Your objective: Keep every line of the data below that has the string "Should" and present those lines.

Data for the task:
-- Opening Marker --
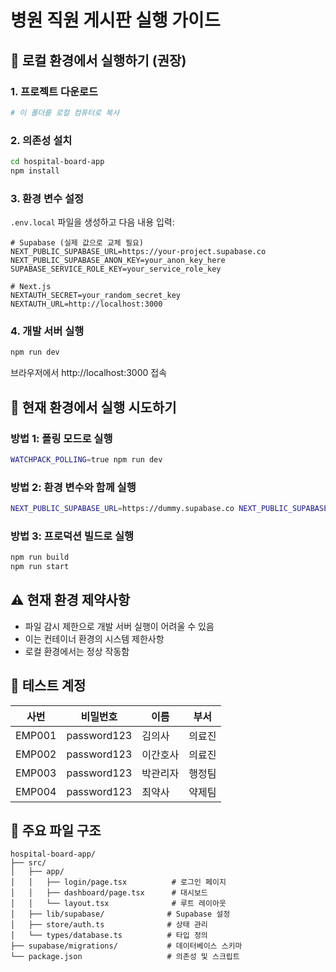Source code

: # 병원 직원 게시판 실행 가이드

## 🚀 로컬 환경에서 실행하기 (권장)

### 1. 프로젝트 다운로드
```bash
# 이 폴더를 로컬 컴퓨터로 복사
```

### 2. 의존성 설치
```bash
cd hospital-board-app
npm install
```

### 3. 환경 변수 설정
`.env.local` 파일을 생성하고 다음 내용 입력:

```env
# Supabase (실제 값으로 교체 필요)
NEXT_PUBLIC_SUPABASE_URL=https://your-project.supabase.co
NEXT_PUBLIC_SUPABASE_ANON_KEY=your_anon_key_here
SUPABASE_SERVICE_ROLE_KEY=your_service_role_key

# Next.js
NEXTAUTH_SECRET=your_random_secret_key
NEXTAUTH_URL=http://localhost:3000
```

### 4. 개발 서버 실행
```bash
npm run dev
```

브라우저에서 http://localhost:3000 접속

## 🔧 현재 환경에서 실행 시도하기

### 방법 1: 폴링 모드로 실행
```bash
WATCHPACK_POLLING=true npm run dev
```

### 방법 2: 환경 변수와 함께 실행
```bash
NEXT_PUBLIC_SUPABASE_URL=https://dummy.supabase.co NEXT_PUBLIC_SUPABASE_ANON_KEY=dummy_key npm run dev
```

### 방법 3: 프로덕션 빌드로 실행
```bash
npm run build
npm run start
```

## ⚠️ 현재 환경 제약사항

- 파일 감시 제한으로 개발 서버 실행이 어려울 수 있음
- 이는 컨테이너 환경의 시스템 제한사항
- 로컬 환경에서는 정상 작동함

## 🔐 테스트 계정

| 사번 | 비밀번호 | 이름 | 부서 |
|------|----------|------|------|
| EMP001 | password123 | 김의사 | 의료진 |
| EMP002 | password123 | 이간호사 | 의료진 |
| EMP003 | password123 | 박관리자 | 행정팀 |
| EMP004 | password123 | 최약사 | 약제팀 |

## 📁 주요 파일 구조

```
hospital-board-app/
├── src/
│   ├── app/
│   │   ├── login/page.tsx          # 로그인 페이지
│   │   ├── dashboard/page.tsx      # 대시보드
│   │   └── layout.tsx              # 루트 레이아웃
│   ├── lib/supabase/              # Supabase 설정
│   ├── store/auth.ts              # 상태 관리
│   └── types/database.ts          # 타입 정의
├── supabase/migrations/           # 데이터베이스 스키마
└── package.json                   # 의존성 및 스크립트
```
-- Closing Marker --
-- Opening Marker --
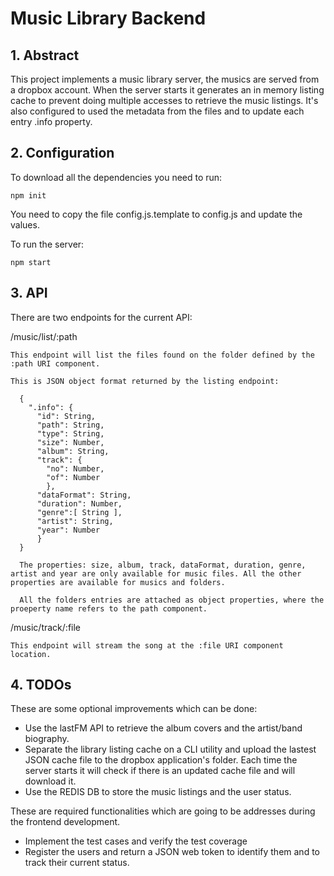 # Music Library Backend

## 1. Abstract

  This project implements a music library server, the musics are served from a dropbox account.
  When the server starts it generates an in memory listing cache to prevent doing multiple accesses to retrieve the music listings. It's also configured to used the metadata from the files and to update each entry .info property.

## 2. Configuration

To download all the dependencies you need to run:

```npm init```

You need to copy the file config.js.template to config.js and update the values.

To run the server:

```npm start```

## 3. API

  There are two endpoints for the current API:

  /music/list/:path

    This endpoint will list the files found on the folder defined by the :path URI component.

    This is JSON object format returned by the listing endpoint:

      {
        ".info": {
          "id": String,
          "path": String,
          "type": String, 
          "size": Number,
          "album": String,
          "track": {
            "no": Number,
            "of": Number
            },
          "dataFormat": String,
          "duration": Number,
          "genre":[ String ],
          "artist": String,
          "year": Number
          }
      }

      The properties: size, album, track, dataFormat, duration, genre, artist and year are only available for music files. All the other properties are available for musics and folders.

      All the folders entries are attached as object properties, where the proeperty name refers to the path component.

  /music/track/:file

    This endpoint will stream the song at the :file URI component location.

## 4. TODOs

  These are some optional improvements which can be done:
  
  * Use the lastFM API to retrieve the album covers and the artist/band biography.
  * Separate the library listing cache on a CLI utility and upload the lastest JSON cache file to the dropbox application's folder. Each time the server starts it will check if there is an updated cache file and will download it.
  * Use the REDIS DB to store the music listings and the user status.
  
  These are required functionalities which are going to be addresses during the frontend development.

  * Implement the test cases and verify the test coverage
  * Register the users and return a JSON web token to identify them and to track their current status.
-- Closing Marker --
-- Opening Marker --
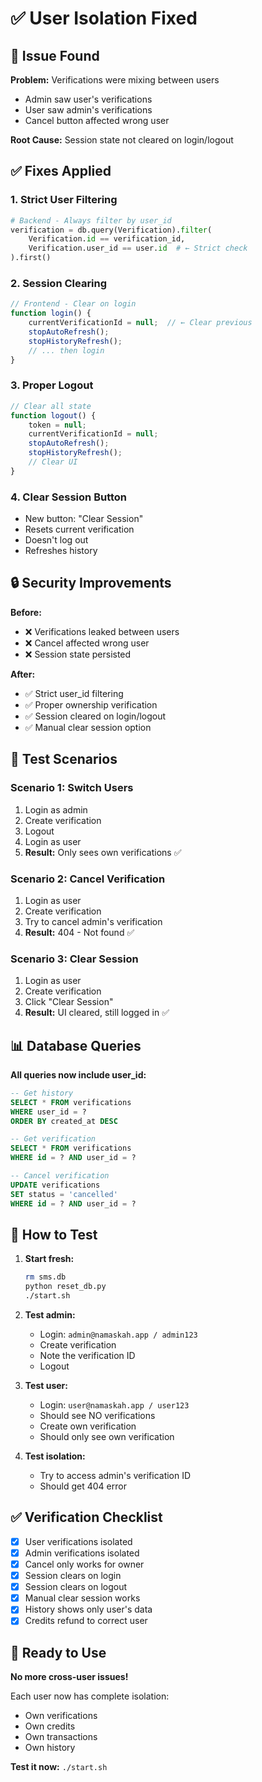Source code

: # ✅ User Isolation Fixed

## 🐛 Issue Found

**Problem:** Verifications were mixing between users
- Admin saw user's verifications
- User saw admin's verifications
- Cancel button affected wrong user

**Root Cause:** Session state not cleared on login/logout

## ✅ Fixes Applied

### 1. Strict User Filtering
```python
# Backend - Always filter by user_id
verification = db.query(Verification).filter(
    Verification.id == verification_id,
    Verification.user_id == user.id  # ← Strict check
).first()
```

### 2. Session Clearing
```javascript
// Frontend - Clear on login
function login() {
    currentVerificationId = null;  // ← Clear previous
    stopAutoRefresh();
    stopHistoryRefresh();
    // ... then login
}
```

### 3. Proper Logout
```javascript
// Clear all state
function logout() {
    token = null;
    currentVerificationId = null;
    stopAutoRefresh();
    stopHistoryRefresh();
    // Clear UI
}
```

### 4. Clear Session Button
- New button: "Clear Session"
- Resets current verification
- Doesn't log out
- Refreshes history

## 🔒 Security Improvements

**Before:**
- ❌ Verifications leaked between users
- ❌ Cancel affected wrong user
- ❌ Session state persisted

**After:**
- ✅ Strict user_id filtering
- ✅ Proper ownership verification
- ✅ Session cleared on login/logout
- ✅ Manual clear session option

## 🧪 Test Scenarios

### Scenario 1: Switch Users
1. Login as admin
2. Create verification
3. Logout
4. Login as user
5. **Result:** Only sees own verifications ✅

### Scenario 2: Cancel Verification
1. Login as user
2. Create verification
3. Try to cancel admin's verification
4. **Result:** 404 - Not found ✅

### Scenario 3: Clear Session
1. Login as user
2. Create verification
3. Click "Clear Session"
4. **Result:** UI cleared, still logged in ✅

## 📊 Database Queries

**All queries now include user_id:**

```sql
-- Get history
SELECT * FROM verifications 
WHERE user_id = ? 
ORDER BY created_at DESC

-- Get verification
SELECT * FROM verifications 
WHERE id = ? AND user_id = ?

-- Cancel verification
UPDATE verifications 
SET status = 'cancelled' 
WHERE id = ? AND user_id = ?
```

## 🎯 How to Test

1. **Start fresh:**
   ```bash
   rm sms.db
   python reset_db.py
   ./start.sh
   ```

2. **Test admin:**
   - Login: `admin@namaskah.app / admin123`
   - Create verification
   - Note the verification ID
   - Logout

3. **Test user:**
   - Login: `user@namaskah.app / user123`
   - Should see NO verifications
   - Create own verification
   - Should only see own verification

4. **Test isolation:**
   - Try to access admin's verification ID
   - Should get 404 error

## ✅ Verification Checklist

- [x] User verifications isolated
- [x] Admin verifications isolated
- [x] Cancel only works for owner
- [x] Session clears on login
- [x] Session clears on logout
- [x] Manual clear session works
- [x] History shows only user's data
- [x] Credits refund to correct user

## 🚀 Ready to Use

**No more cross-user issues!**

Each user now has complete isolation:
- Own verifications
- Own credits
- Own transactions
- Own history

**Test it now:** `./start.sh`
-- Closing Marker --
Result:
   - Should see NO verifications
   - Should only see own verification
   - Should get 404 error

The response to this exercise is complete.